Fisker files Chapter 11 as investor group buys company

Fisker Automotive filed for Chapter 11 bankruptcy protection on Friday after lengthy efforts by investors to salvage the company.

The filing comes after the Anaheim, California-based company agreed to sell itself to an investor group, Hybrid Technology LLC. The group bought a loan extended by the U.S. Department of Energy, originally worth $168 million, for $25 million.

In all, the DOE has recouped about $53 million on its $192 million investment in Fisker.

In a statement, Hybrid Technology said the purchase of the government loan was the first step toward eventually restarting production and sale of the Karma, which Fisker has not built in about 18 months, and the development of other hybrid-electric vehicles.

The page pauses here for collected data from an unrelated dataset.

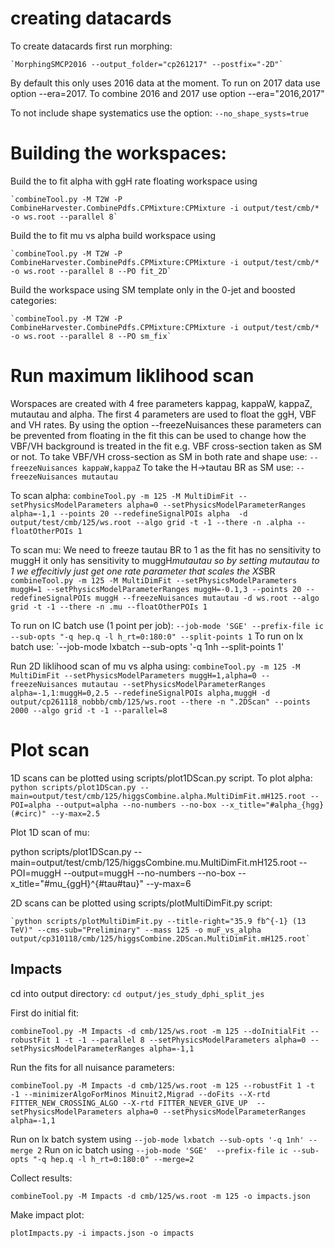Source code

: 
# creating datacards
    
To create datacards first run morphing:    

    `MorphingSMCP2016 --output_folder="cp261217" --postfix="-2D"`

By default this only uses 2016 data at the moment. To run on 2017 data use option --era=2017. To combine 2016 and 2017 use option --era="2016,2017"

To not include shape systematics use the option:
    `--no_shape_systs=true`

# Building the workspaces:

Build the to fit alpha with ggH rate floating workspace using

    `combineTool.py -M T2W -P CombineHarvester.CombinePdfs.CPMixture:CPMixture -i output/test/cmb/* -o ws.root --parallel 8`

Build the to fit mu vs alpha build workspace using

    `combineTool.py -M T2W -P CombineHarvester.CombinePdfs.CPMixture:CPMixture -i output/test/cmb/* -o ws.root --parallel 8 --PO fit_2D`

Build the workspace using SM template only in the 0-jet and boosted categories:

    `combineTool.py -M T2W -P CombineHarvester.CombinePdfs.CPMixture:CPMixture -i output/test/cmb/* -o ws.root --parallel 8 --PO sm_fix`

# Run maximum liklihood scan

Worspaces are created with 4 free parameters kappag, kappaW, kappaZ, mutautau and alpha. The first 4 parameters are used to float the ggH, VBF and VH rates.
By using the option --freezeNuisances these parameters can be prevented from floating in the fit this can be used to change how the VBF/VH background is treated in the fit e.g. VBF cross-section taken as SM or not.
To take VBF/VH cross-section as SM in both rate and shape use:
    `--freezeNuisances kappaW,kappaZ`
To take the H->tautau BR as SM use:
    `--freezeNuisances mutautau`

To scan alpha:
    `combineTool.py -m 125 -M MultiDimFit --setPhysicsModelParameters alpha=0 --setPhysicsModelParameterRanges alpha=-1,1 --points 20 --redefineSignalPOIs alpha  -d output/test/cmb/125/ws.root --algo grid -t -1 --there -n .alpha --floatOtherPOIs 1`

To scan mu:
We need to freeze tautau BR to 1 as the fit has no sensitivity to muggH it only has sensitivity to muggH*mutautau so by setting mutautau to 1 we effecitivly just get one rate parameter that scales the XS*BR
    `combineTool.py -m 125 -M MultiDimFit --setPhysicsModelParameters muggH=1 --setPhysicsModelParameterRanges muggH=-0.1,3 --points 20 --redefineSignalPOIs muggH --freezeNuisances mutautau -d ws.root --algo grid -t -1 --there -n .mu --floatOtherPOIs 1`

To run on IC batch use (1 point per job):
 `--job-mode 'SGE' --prefix-file ic --sub-opts "-q hep.q -l h_rt=0:180:0" --split-points 1`
To run on lx batch use:
  `--job-mode lxbatch --sub-opts '-q 1nh --split-points 1'

Run 2D liklihood scan of mu vs alpha using:
    `combineTool.py -m 125 -M MultiDimFit --setPhysicsModelParameters muggH=1,alpha=0 --freezeNuisances mutautau --setPhysicsModelParameterRanges alpha=-1,1:muggH=0,2.5 --redefineSignalPOIs alpha,muggH -d output/cp261118_nobbb/cmb/125/ws.root --there -n ".2DScan" --points 2000 --algo grid -t -1 --parallel=8`

# Plot scan

1D scans can be plotted using scripts/plot1DScan.py script.
To plot alpha:
    `python scripts/plot1DScan.py --main=output/test/cmb/125/higgsCombine.alpha.MultiDimFit.mH125.root --POI=alpha --output=alpha --no-numbers --no-box --x_title="#alpha_{hgg} (#circ)" --y-max=2.5`

Plot 1D scan of mu:

  python scripts/plot1DScan.py --main=output/test/cmb/125/higgsCombine.mu.MultiDimFit.mH125.root --POI=muggH --output=muggH --no-numbers --no-box --x_title="#mu_{ggH}^{#tau#tau}" --y-max=6

2D scans can be plotted using scripts/plotMultiDimFit.py script:

    `python scripts/plotMultiDimFit.py --title-right="35.9 fb^{-1} (13 TeV)" --cms-sub="Preliminary" --mass 125 -o muF_vs_alpha output/cp310118/cmb/125/higgsCombine.2DScan.MultiDimFit.mH125.root`


## Impacts

cd into output directory:
  `cd output/jes_study_dphi_split_jes`

First do initial fit:

  `combineTool.py -M Impacts -d cmb/125/ws.root -m 125 --doInitialFit --robustFit 1 -t -1 --parallel 8 --setPhysicsModelParameters alpha=0 --setPhysicsModelParameterRanges alpha=-1,1`

Run the fits for all nuisance parameters:

  `combineTool.py -M Impacts -d cmb/125/ws.root -m 125 --robustFit 1 -t -1 --minimizerAlgoForMinos Minuit2,Migrad --doFits --X-rtd FITTER_NEW_CROSSING_ALGO --X-rtd FITTER_NEVER_GIVE_UP  --setPhysicsModelParameters alpha=0 --setPhysicsModelParameterRanges alpha=-1,1`

Run on lx batch system using `--job-mode lxbatch --sub-opts '-q 1nh' --merge 2`
Run on ic batch using `--job-mode 'SGE'  --prefix-file ic --sub-opts "-q hep.q -l h_rt=0:180:0" --merge=2`

Collect results:
  
  `combineTool.py -M Impacts -d cmb/125/ws.root -m 125 -o impacts.json`

Make impact plot:

  `plotImpacts.py -i impacts.json -o impacts`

"As we continue to examine Fisker's opportunities, we will be making decisions about the structure and footprint of the new business," a spokeswoman for Hybrid Technology, Caroline Langdale, said in a statement.

Although the design of the Karma drew rave reviews, it had many quality problems that hurt the company's image and drained its cash. In April, Fisker fired most of its staff to save cash following an unsuccessful search for a buyer.

Its financial woes left Fisker unable to repay millions in outstanding bills to suppliers. The DOE put the loan up for auction in mid-October.

A subsidiary of Hybrid Technology, Hybrid Tech Holdings LLC, is purchasing Fisker's assets and will provide $8 million in debtor-in-possession financing.

Fisker won a $529 million loan in 2009 as part of the Obama administration's effort to boost advanced vehicle development in the United States. But the DOE froze Fisker's credit line in mid-2011 after the company missed certain performance targets. Fisker's struggles also fueled Republican criticism of the DOE's role in promoting green cars.